Privacy-preserving fitness recommendation system using modified seagull monarch butterfly optimized deep learning model

Abstract

This paper presents a novel modified seagull monarch butterfly optimization (MSMBO) algorithm, with a multi-objective focus on privacy and personalization in the fitness recommender system using a refined three-tier deep learning structure. The method is divided into three phases. In the first phase, fitness data from wearable devices undergoes preprocessing to eliminate noise and standardize features. The second phase incorporates improved elliptic curve cryptography (IECC) alongside the MSMBO to encrypt user data securely, ensuring privacy in cloud storage. This phase also enhances neural network performance by optimizing weights and hyperparameters through feature selection, effectively reducing data complexity while boosting accuracy. In the third phase, ConvCaps extracts spatial data features, while Bi-LSTM identifies temporal dependencies. The proposed system balances multiple objectives like novelty, accuracy, and precision, while safeguarding user data through robust encryption.

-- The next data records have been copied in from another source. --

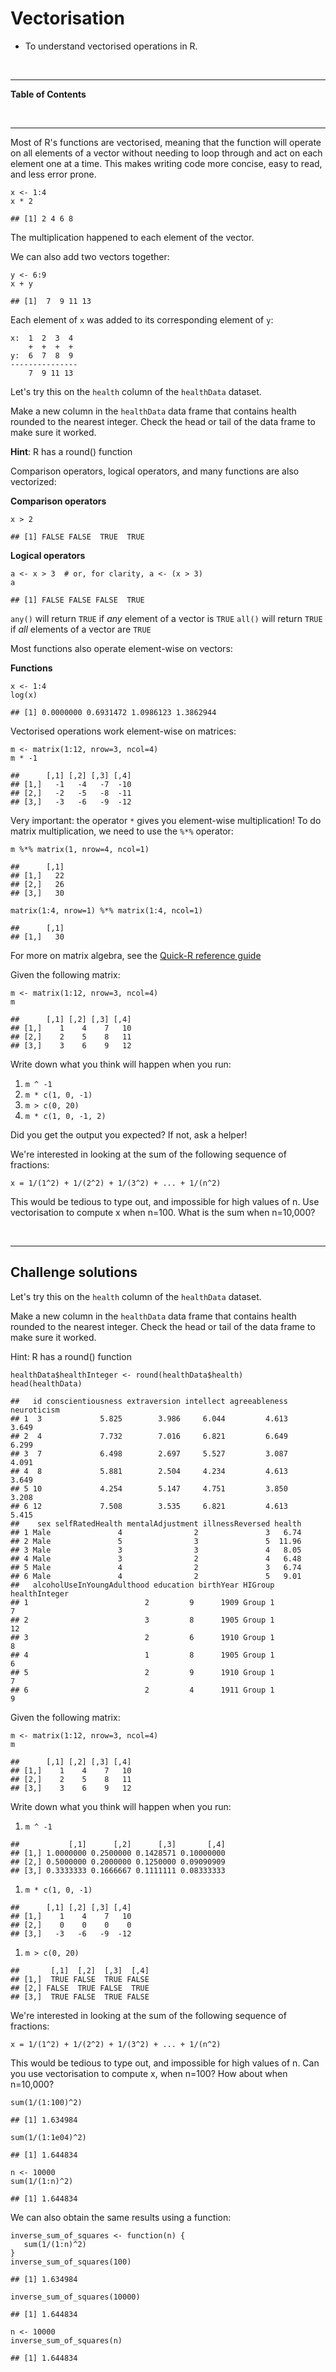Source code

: Vectorisation
=============

<!--sec data-title="Learning Objective" data-id="obj" data-show=true data-collapse=false ces-->
-   To understand vectorised operations in R.

<!--endsec-->
<br>

------------------------------------------------------------------------

**Table of Contents**

<!-- toc -->
<br>

------------------------------------------------------------------------

Most of R's functions are vectorised, meaning that the function will
operate on all elements of a vector without needing to loop through and
act on each element one at a time. This makes writing code more concise,
easy to read, and less error prone.

    x <- 1:4
    x * 2

    ## [1] 2 4 6 8

The multiplication happened to each element of the vector.

We can also add two vectors together:

    y <- 6:9
    x + y

    ## [1]  7  9 11 13

Each element of `x` was added to its corresponding element of `y`:

    x:  1  2  3  4
        +  +  +  +
    y:  6  7  8  9
    ---------------
        7  9 11 13

<!--sec data-title="Challenge 1" data-id="ch1" data-show=true data-collapse=false ces-->
Let's try this on the `health` column of the `healthData` dataset.

Make a new column in the `healthData` data frame that contains health
rounded to the nearest integer. Check the head or tail of the data frame
to make sure it worked.

**Hint**: R has a round() function

<!--endsec-->
<!--
> ## Challenge 2 {.challenge}
>
> On a single graph, plot neuroticism against health rounded to the nearest integer, 
> for each of the study groups.
>
> Repeat the exercise, graphing only for people with: conscientiousnss greater than 5, 
> self-rated health below 7, and alcohol use in young adulthood of 2.
>
-->
Comparison operators, logical operators, and many functions are also
vectorized:

**Comparison operators**

    x > 2

    ## [1] FALSE FALSE  TRUE  TRUE

**Logical operators**

    a <- x > 3  # or, for clarity, a <- (x > 3)
    a

    ## [1] FALSE FALSE FALSE  TRUE

<!--sec data-title="Tip: Some useful functions forlogical vectors" data-id="tip1" data-show=true data-collapse=true ces-->
`any()` will return `TRUE` if *any* element of a vector is `TRUE`
`all()` will return `TRUE` if *all* elements of a vector are `TRUE`

<!--endsec-->
Most functions also operate element-wise on vectors:

**Functions**

    x <- 1:4
    log(x)

    ## [1] 0.0000000 0.6931472 1.0986123 1.3862944

Vectorised operations work element-wise on matrices:

    m <- matrix(1:12, nrow=3, ncol=4)
    m * -1  

    ##      [,1] [,2] [,3] [,4]
    ## [1,]   -1   -4   -7  -10
    ## [2,]   -2   -5   -8  -11
    ## [3,]   -3   -6   -9  -12

<!--sec data-title="Tip: Element-wise vs. matrix multiplication" data-id="tip2" data-show=true data-collapse=true ces-->
Very important: the operator `*` gives you element-wise multiplication!
To do matrix multiplication, we need to use the `%*%` operator:

    m %*% matrix(1, nrow=4, ncol=1)

    ##      [,1]
    ## [1,]   22
    ## [2,]   26
    ## [3,]   30

    matrix(1:4, nrow=1) %*% matrix(1:4, ncol=1)

    ##      [,1]
    ## [1,]   30

For more on matrix algebra, see the [Quick-R reference
guide](http://www.statmethods.net/advstats/matrix.html)

<!--endsec-->
<!--sec data-title="Challenge 2" data-id="ch2" data-show=true data-collapse=false ces-->
Given the following matrix:

    m <- matrix(1:12, nrow=3, ncol=4)
    m

    ##      [,1] [,2] [,3] [,4]
    ## [1,]    1    4    7   10
    ## [2,]    2    5    8   11
    ## [3,]    3    6    9   12

Write down what you think will happen when you run:

1.  `m ^ -1`
2.  `m * c(1, 0, -1)`
3.  `m > c(0, 20)`
4.  `m * c(1, 0, -1, 2)`

Did you get the output you expected? If not, ask a helper!

<!--endsec-->
<!--sec data-title="Challenge 3" data-id="ch3" data-show=true data-collapse=false ces-->
We're interested in looking at the sum of the following sequence of
fractions:

    x = 1/(1^2) + 1/(2^2) + 1/(3^2) + ... + 1/(n^2)

This would be tedious to type out, and impossible for high values of n.
Use vectorisation to compute x when n=100. What is the sum when
n=10,000?

<!--endsec-->
<br>

------------------------------------------------------------------------

Challenge solutions
-------------------

<!--sec data-title="Solution to Challenge 1" data-id="ch1sol" data-show=true data-collapse=true ces-->
Let's try this on the `health` column of the `healthData` dataset.

Make a new column in the `healthData` data frame that contains health
rounded to the nearest integer. Check the head or tail of the data frame
to make sure it worked.

Hint: R has a round() function

    healthData$healthInteger <- round(healthData$health)
    head(healthData)

    ##   id conscientiousness extraversion intellect agreeableness neuroticism
    ## 1  3             5.825        3.986     6.044         4.613       3.649
    ## 2  4             7.732        7.016     6.821         6.649       6.299
    ## 3  7             6.498        2.697     5.527         3.087       4.091
    ## 4  8             5.881        2.504     4.234         4.613       3.649
    ## 5 10             4.254        5.147     4.751         3.850       3.208
    ## 6 12             7.508        3.535     6.821         4.613       5.415
    ##    sex selfRatedHealth mentalAdjustment illnessReversed health
    ## 1 Male               4                2               3   6.74
    ## 2 Male               5                3               5  11.96
    ## 3 Male               3                3               4   8.05
    ## 4 Male               3                2               4   6.48
    ## 5 Male               4                2               3   6.74
    ## 6 Male               4                2               5   9.01
    ##   alcoholUseInYoungAdulthood education birthYear HIGroup healthInteger
    ## 1                          2         9      1909 Group 1             7
    ## 2                          3         8      1905 Group 1            12
    ## 3                          2         6      1910 Group 1             8
    ## 4                          1         8      1905 Group 1             6
    ## 5                          2         9      1910 Group 1             7
    ## 6                          2         4      1911 Group 1             9

<!--endsec-->
<!--sec data-title="Solution to Challenge 2" data-id="ch2sol" data-show=true data-collapse=true ces-->
<!--
> ## Solution to challenge 2 {.challenge}
>
>
> On a single graph, plot neuroticism against health rounded to the nearest integer, 
> for each of the study groups.
>
> Repeat the exercise, graphing only for people with: conscientiousnss greater than 5, 
> self-rated health below 7, and alcohol use in young adulthood of 2.
>
>
> 
> ```r
>  ggplot(healthData, aes(x = healthInteger, y = neuroticism)) + 
>   geom_point()
> ```
> 
> ![](09-vectorisation_files/figure-markdown_strict/ch2-sol-1.png)
> 
> ```r
>  ggplot(healthData[healthData$conscientiousness > 5 & healthData$selfRatedHealth < 7 & healthData$alcoholUseInYoungAdulthood == 2,],
>         aes(x = healthInteger, y = neuroticism)) + 
>    geom_point()
> ```
> 
> ![](09-vectorisation_files/figure-markdown_strict/ch2-sol-2.png)
>
-->
Given the following matrix:

    m <- matrix(1:12, nrow=3, ncol=4)
    m

    ##      [,1] [,2] [,3] [,4]
    ## [1,]    1    4    7   10
    ## [2,]    2    5    8   11
    ## [3,]    3    6    9   12

Write down what you think will happen when you run:

1.  `m ^ -1`

<!-- -->

    ##           [,1]      [,2]      [,3]       [,4]
    ## [1,] 1.0000000 0.2500000 0.1428571 0.10000000
    ## [2,] 0.5000000 0.2000000 0.1250000 0.09090909
    ## [3,] 0.3333333 0.1666667 0.1111111 0.08333333

1.  `m * c(1, 0, -1)`

<!-- -->

    ##      [,1] [,2] [,3] [,4]
    ## [1,]    1    4    7   10
    ## [2,]    0    0    0    0
    ## [3,]   -3   -6   -9  -12

1.  `m > c(0, 20)`

<!-- -->

    ##       [,1]  [,2]  [,3]  [,4]
    ## [1,]  TRUE FALSE  TRUE FALSE
    ## [2,] FALSE  TRUE FALSE  TRUE
    ## [3,]  TRUE FALSE  TRUE FALSE

<!--endsec-->
<!--sec data-title="Solution to Challenge 3" data-id="ch3sol" data-show=true data-collapse=true ces-->
We're interested in looking at the sum of the following sequence of
fractions:

    x = 1/(1^2) + 1/(2^2) + 1/(3^2) + ... + 1/(n^2)

This would be tedious to type out, and impossible for high values of n.
Can you use vectorisation to compute x, when n=100? How about when
n=10,000?

    sum(1/(1:100)^2)

    ## [1] 1.634984

    sum(1/(1:1e04)^2)

    ## [1] 1.644834

    n <- 10000
    sum(1/(1:n)^2)

    ## [1] 1.644834

We can also obtain the same results using a function:

    inverse_sum_of_squares <- function(n) {
       sum(1/(1:n)^2)
    }
    inverse_sum_of_squares(100)

    ## [1] 1.634984

    inverse_sum_of_squares(10000)

    ## [1] 1.644834

    n <- 10000
    inverse_sum_of_squares(n)

    ## [1] 1.644834

<!--endsec-->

With the experimental findings, our suggested method performs better than current existing models, especially in heart rate prediction and fitness pattern identification. The overall outcome makes the system ideal for privacyconscious, personalized fitness recommendations. The model’s shows significant improvement in mean squared error (MSE), normalized mean squared error (NMSE), and mean absolute percentage error (MAPE), thus verifying its effectiveness in secure, real-time fitness tracking.